---------- Input data ----------

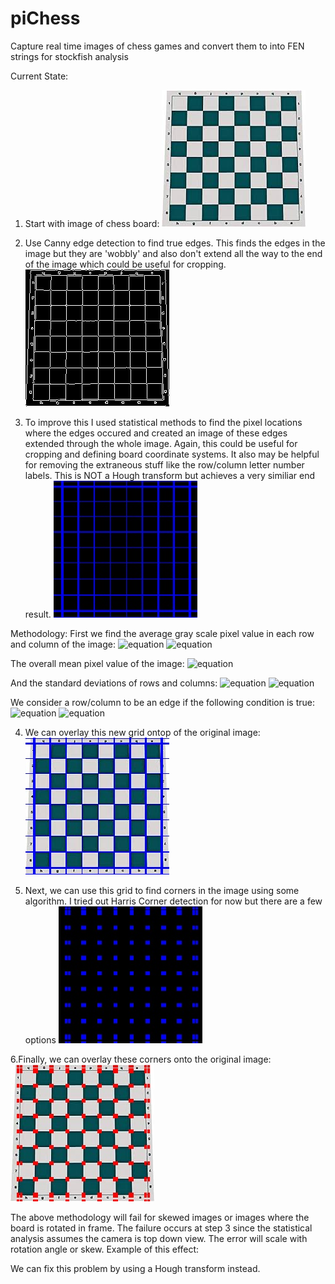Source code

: # piChess
Capture real time images of chess games and convert them to into FEN strings for stockfish analysis

Current State:

1. Start with image of chess board:
![alt text](https://github.com/mlitton10/piChess/blob/main/test_images/blank_board_2.jpeg?raw=true)

2. Use Canny edge detection to find true edges. This finds the edges in the image but they are 'wobbly' and also don't extend all the way to the end of the image which could be useful for cropping. 
![alt text](https://github.com/mlitton10/piChess/blob/main/test_images/canny_edges_only.jpeg?raw=true)

3. To improve this I used statistical methods to find the pixel locations where the edges occured and created an image of these edges extended through the whole image. Again, this could be useful for cropping and defining board coordinate systems. It also may be helpful for removing the extraneous stuff like the row/column letter number labels. This is NOT a Hough transform but achieves a very similiar end result.
![alt text](https://github.com/mlitton10/piChess/blob/main/test_images/clean_edges_only.jpeg?raw=true)

Methodology:
First we find the average gray scale pixel value in each row and column of the image:
![equation](https://latex.codecogs.com/png.image?\dpi{120}\bg{white}\left<&space;Pixel_{row,i}\right>&space;=&space;\frac{1}{N_{col}}\sum_{j=1}^{N_{col}}Pixel(i,j)&space;)
![equation](https://latex.codecogs.com/png.image?\dpi{120}\bg{white}\left<&space;Pixel_{column,j}\right>&space;=&space;\frac{1}{N_{row}}\sum_{i=1}^{N_{row}}Pixel(i,j)&space;)

The overall mean pixel value of the image:
![equation](https://latex.codecogs.com/png.image?\dpi{120}\bg{white}\left<&space;Pixel\right>&space;=&space;\frac{1}{N_{row}N_{col}}\sum_{i=1}^{N_{row}}\sum_{j=1}^{N_{col}}Pixel(i,j)&space;)

And the standard deviations of rows and columns:
![equation](https://latex.codecogs.com/png.image?\dpi{120}\bg{white}\sigma_{row,i}&space;=&space;\sqrt{\frac{1}{N_{col}}\sum_{j=1}^{N_{col}}Pixel(i,j)-\left<Pixel_{row,i}\right>}&space;)
![equation](https://latex.codecogs.com/png.image?\dpi{120}\bg{white}\sigma_{column,j}&space;=&space;\sqrt{\frac{1}{N_{row}}\sum_{i=1}^{N_{row}}Pixel(i,j)-\left<Pixel_{column,j}\right>}&space;)

We consider a row/column to be an edge if the following condition is true:
![equation](https://latex.codecogs.com/png.image?\dpi{120}\bg{white}\left<&space;Pixel_{row,i}\right>&space;>&space;\left<&space;Pixel&space;\right>&space;&plus;&space;1.25&space;\sigma_{row,i})
![equation](https://latex.codecogs.com/png.image?\dpi{120}\bg{white}\left<&space;Pixel_{column,j}\right>&space;>&space;\left<&space;Pixel&space;\right>&space;&plus;&space;1.25&space;\sigma_{column,j})


4. We can overlay this new grid ontop of the original image:
![alt text](https://github.com/mlitton10/piChess/blob/main/test_images/board_with_clean_edges.jpeg?raw=true)

5. Next, we can use this grid to find corners in the image using some algorithm. I tried out Harris Corner detection for now but there are a few options
![alt text](https://github.com/mlitton10/piChess/blob/main/test_images/corners_only_image.jpeg?raw=true)


6.Finally, we can overlay these corners onto the original image:
![alt text](https://github.com/mlitton10/piChess/blob/main/test_images/board_with_corners.jpeg?raw=true)


The above methodology will fail for skewed images or images where the board is rotated in frame. The failure occurs at step 3 since the statistical analysis assumes the camera is top down view. The error will scale with rotation angle or skew. Example of this effect:


We can fix this problem by using a Hough transform instead.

----------

### [Your task]
Everything in the entries above, apart from the images, should be printed exactly.

### [Answer box]
Source code

: # piChess
Capture real time images of chess games and convert them to into FEN strings for stockfish analysis

Current State:

1. Start with image of chess board:
![alt text](https://github.com/mlitton10/piChess/blob/main/test_images/blank_board_2.jpeg?raw=true)

2. Use Canny edge detection to find true edges. This finds the edges in the image but they are 'wobbly' and also don't extend all the way to the end of the image which could be useful for cropping. 
![alt text](https://github.com/mlitton10/piChess/blob/main/test_images/canny_edges_only.jpeg?raw=true)

3. To improve this I used statistical methods to find the pixel locations where the edges occured and created an image of these edges extended through the whole image. Again, this could be useful for cropping and defining board coordinate systems. It also may be helpful for removing the extraneous stuff like the row/column letter number labels. This is NOT a Hough transform but achieves a very similiar end result.
![alt text](https://github.com/mlitton10/piChess/blob/main/test_images/clean_edges_only.jpeg?raw=true)

Methodology:
First we find the average gray scale pixel value in each row and column of the image:
![equation](https://latex.codecogs.com/png.image?\dpi{120}\bg{white}\left<&space;Pixel_{row,i}\right>&space;=&space;\frac{1}{N_{col}}\sum_{j=1}^{N_{col}}Pixel(i,j)&space;)
![equation](https://latex.codecogs.com/png.image?\dpi{120}\bg{white}\left<&space;Pixel_{column,j}\right>&space;=&space;\frac{1}{N_{row}}\sum_{i=1}^{N_{row}}Pixel(i,j)&space;)

The overall mean pixel value of the image:
![equation](https://latex.codecogs.com/png.image?\dpi{120}\bg{white}\left<&space;Pixel\right>&space;=&space;\frac{1}{N_{row}N_{col}}\sum_{i=1}^{N_{row}}\sum_{j=1}^{N_{col}}Pixel(i,j)&space;)

And the standard deviations of rows and columns:
![equation](https://latex.codecogs.com/png.image?\dpi{120}\bg{white}\sigma_{row,i}&space;=&space;\sqrt{\frac{1}{N_{col}}\sum_{j=1}^{N_{col}}Pixel(i,j)-\left<Pixel_{row,i}\right>}&space;)
![equation](https://latex.codecogs.com/png.image?\dpi{120}\bg{white}\sigma_{column,j}&space;=&space;\sqrt{\frac{1}{N_{row}}\sum_{i=1}^{N_{row}}Pixel(i,j)-\left<Pixel_{column,j}\right>}&space;)

We consider a row/column to be an edge if the following condition is true:
![equation](https://latex.codecogs.com/png.image?\dpi{120}\bg{white}\left<&space;Pixel_{row,i}\right>&space;>&space;\left<&space;Pixel&space;\right>&space;&plus;&space;1.25&space;\sigma_{row,i})
![equation](https://latex.codecogs.com/png.image?\dpi{120}\bg{white}\left<&space;Pixel_{column,j}\right>&space;>&space;\left<&space;Pixel&space;\right>&space;&plus;&space;1.25&space;\sigma_{column,j})


4. We can overlay this new grid ontop of the original image:
![alt text](https://github.com/mlitton10/piChess/blob/main/test_images/board_with_clean_edges.jpeg?raw=true)

5. Next, we can use this grid to find corners in the image using some algorithm. I tried out Harris Corner detection for now but there are a few options
![alt text](https://github.com/mlitton10/piChess/blob/main/test_images/corners_only_image.jpeg?raw=true)


6.Finally, we can overlay these corners onto the original image:
![alt text](https://github.com/mlitton10/piChess/blob/main/test_images/board_with_corners.jpeg?raw=true)


The above methodology will fail for skewed images or images where the board is rotated in frame. The failure occurs at step 3 since the statistical analysis assumes the camera is top down view. The error will scale with rotation angle or skew. Example of this effect:


We can fix this problem by using a Hough transform instead.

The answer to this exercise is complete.